__Problem description__
In the data below, find every line that has the string "label", and copy it.

__Data for analysis__
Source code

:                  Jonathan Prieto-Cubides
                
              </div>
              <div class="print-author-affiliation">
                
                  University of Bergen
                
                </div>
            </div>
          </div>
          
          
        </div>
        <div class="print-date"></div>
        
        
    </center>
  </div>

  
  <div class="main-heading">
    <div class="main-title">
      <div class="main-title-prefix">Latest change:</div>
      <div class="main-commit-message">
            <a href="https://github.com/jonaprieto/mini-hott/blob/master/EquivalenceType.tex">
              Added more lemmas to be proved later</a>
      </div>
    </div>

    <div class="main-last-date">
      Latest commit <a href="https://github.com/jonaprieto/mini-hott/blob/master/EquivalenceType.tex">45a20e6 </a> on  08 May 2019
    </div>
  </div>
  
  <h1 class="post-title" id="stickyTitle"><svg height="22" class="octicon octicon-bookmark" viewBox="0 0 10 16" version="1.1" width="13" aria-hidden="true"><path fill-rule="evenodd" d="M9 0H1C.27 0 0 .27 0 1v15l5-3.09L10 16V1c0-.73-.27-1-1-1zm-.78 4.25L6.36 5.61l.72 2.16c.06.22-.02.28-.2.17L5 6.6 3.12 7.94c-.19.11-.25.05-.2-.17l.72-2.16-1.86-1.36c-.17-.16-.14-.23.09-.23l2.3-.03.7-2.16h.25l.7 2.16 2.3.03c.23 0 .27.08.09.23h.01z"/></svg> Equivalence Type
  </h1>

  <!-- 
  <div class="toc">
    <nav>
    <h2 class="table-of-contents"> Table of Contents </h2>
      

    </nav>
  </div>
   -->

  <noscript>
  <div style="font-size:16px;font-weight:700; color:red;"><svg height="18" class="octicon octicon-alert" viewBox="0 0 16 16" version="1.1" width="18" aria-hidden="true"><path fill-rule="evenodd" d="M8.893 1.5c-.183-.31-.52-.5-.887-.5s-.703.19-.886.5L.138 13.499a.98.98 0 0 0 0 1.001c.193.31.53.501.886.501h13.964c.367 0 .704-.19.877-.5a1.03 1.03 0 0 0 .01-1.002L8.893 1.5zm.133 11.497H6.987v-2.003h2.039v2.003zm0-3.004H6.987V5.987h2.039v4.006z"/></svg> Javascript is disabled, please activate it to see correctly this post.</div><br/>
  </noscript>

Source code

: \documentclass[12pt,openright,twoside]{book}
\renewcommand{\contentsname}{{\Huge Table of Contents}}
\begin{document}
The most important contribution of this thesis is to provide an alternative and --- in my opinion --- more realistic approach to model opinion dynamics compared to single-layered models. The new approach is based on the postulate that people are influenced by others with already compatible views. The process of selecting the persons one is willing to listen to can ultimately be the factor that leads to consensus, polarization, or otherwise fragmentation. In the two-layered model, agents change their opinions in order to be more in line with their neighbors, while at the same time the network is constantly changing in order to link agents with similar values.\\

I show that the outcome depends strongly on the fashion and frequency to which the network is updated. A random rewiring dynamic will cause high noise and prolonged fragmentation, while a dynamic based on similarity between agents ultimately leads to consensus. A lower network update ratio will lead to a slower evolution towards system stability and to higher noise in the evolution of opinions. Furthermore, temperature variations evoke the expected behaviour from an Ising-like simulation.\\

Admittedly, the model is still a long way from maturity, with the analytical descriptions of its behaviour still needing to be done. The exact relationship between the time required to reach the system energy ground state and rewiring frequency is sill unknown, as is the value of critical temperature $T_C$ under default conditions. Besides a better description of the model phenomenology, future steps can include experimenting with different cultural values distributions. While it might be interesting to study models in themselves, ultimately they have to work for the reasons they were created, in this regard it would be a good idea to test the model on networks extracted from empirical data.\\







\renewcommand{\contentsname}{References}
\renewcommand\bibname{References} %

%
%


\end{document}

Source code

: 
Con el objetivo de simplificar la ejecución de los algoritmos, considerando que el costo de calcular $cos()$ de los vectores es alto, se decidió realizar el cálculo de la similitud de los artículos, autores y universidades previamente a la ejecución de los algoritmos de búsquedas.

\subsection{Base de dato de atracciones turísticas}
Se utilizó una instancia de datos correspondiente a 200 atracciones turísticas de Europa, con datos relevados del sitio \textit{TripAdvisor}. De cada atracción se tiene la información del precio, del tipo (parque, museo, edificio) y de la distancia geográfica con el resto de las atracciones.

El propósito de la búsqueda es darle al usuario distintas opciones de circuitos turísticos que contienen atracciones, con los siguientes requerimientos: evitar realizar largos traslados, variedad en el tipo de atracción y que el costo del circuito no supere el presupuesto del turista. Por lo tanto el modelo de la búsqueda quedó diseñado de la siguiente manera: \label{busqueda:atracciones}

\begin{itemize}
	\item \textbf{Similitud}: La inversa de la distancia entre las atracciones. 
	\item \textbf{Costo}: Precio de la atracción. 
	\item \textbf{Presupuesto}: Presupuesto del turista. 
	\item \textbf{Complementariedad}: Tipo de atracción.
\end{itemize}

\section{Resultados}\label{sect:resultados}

__Task output__
El propósito de la búsqueda es darle al usuario distintas opciones de circuitos turísticos que contienen atracciones, con los siguientes requerimientos: evitar realizar largos traslados, variedad en el tipo de atracción y que el costo del circuito no supere el presupuesto del turista. Por lo tanto el modelo de la búsqueda quedó diseñado de la siguiente manera: \label{busqueda:atracciones}
\section{Resultados}\label{sect:resultados}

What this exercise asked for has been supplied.